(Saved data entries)
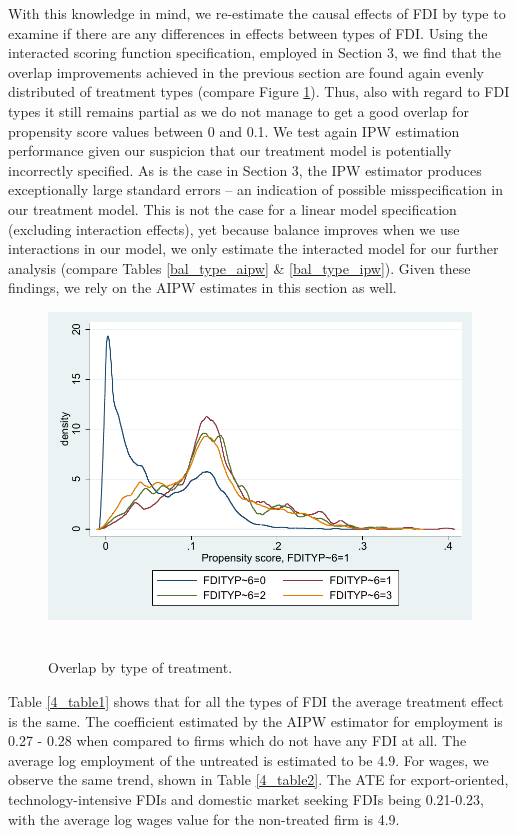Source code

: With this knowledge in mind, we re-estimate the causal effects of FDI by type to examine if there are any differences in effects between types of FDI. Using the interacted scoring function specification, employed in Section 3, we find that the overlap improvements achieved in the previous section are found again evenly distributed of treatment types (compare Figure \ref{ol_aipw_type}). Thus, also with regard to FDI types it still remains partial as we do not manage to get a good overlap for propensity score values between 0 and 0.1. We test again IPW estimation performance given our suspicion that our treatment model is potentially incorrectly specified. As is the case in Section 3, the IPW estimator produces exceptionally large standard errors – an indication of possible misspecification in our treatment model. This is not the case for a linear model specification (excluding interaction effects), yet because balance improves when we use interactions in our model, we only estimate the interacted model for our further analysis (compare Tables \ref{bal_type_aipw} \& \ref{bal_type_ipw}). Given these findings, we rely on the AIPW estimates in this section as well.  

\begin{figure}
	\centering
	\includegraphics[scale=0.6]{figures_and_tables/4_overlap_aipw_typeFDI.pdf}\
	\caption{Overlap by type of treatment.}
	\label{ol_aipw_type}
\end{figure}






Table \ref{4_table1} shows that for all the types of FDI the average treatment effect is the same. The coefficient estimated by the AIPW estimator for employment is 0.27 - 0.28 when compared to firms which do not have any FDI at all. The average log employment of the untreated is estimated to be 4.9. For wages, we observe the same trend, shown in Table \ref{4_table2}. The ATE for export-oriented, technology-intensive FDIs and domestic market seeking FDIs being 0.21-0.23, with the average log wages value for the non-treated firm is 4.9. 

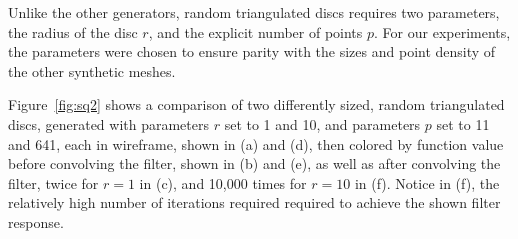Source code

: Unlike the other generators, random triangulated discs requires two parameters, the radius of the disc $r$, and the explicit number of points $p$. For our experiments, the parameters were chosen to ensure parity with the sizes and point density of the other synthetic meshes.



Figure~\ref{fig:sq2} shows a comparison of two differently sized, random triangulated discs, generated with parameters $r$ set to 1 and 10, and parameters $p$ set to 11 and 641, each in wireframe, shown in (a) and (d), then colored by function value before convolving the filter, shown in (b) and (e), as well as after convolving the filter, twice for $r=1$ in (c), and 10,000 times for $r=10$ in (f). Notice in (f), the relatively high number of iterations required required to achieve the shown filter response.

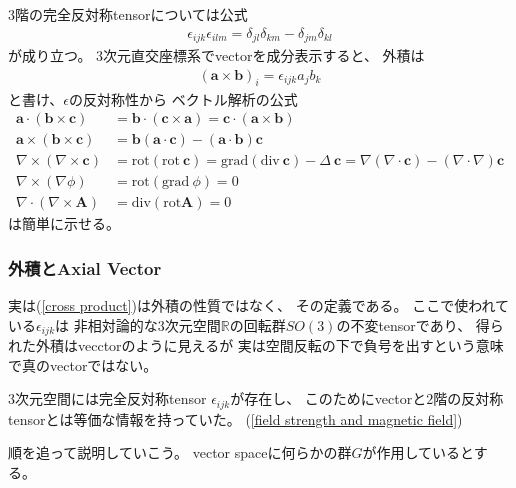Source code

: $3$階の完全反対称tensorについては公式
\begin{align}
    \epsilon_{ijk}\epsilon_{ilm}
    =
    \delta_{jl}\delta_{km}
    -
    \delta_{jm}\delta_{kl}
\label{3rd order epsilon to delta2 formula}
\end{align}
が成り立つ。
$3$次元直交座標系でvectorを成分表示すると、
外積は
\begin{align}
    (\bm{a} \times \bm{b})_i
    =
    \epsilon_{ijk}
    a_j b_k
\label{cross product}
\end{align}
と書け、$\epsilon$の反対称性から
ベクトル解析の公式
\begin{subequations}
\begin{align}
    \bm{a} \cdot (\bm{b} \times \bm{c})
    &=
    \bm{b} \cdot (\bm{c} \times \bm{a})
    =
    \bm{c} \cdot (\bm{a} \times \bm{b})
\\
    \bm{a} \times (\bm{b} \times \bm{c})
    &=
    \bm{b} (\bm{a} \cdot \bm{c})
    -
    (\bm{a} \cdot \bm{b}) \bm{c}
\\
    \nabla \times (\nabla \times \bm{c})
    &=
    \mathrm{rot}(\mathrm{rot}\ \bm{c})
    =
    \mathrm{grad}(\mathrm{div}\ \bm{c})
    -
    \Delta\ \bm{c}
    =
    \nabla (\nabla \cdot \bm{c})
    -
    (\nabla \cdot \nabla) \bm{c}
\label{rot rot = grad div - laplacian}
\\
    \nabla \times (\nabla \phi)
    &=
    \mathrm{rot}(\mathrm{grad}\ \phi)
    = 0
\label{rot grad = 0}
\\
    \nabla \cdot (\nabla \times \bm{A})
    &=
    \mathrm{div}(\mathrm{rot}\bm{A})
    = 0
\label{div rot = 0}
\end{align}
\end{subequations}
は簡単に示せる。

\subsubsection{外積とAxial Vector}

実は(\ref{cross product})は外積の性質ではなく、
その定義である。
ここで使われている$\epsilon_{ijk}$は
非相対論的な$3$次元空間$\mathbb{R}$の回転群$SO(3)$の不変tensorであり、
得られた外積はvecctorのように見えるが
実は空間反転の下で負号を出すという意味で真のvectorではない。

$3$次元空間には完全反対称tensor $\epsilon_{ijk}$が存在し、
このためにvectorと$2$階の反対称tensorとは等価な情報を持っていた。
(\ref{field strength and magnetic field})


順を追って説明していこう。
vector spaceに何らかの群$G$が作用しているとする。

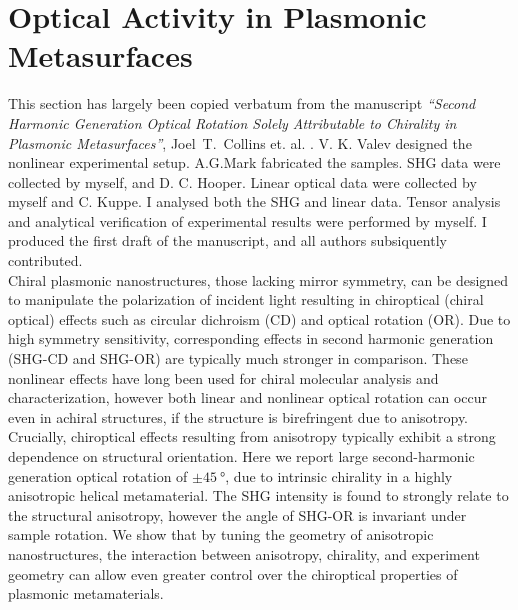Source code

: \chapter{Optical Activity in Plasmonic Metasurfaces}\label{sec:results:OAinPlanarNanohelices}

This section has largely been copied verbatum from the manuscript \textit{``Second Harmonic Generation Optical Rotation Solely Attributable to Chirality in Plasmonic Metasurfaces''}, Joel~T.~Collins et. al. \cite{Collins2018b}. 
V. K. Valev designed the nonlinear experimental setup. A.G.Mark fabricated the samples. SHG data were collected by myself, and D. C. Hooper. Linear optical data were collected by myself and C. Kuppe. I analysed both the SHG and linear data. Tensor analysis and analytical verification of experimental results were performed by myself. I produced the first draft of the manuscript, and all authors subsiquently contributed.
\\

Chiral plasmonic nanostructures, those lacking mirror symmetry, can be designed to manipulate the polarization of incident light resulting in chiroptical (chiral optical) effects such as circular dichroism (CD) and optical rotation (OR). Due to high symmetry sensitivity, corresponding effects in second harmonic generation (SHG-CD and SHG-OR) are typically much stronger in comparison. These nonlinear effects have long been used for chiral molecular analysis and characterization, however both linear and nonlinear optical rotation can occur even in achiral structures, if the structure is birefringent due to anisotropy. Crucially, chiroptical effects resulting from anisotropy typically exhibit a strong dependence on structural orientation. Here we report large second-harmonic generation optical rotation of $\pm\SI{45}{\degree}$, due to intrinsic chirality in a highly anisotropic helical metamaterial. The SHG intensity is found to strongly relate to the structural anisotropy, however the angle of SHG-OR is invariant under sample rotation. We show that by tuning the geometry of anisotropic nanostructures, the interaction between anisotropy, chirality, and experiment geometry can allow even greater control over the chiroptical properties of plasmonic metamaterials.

- **Your task**
Find the word "label" in the entries and show each line where it is found.

- **Written solution**
	\label{ol_aipw_type}
\label{3rd order epsilon to delta2 formula}
\label{cross product}
\label{rot rot = grad div - laplacian}
\label{rot grad = 0}
\label{div rot = 0}
: \chapter{Optical Activity in Plasmonic Metasurfaces}\label{sec:results:OAinPlanarNanohelices}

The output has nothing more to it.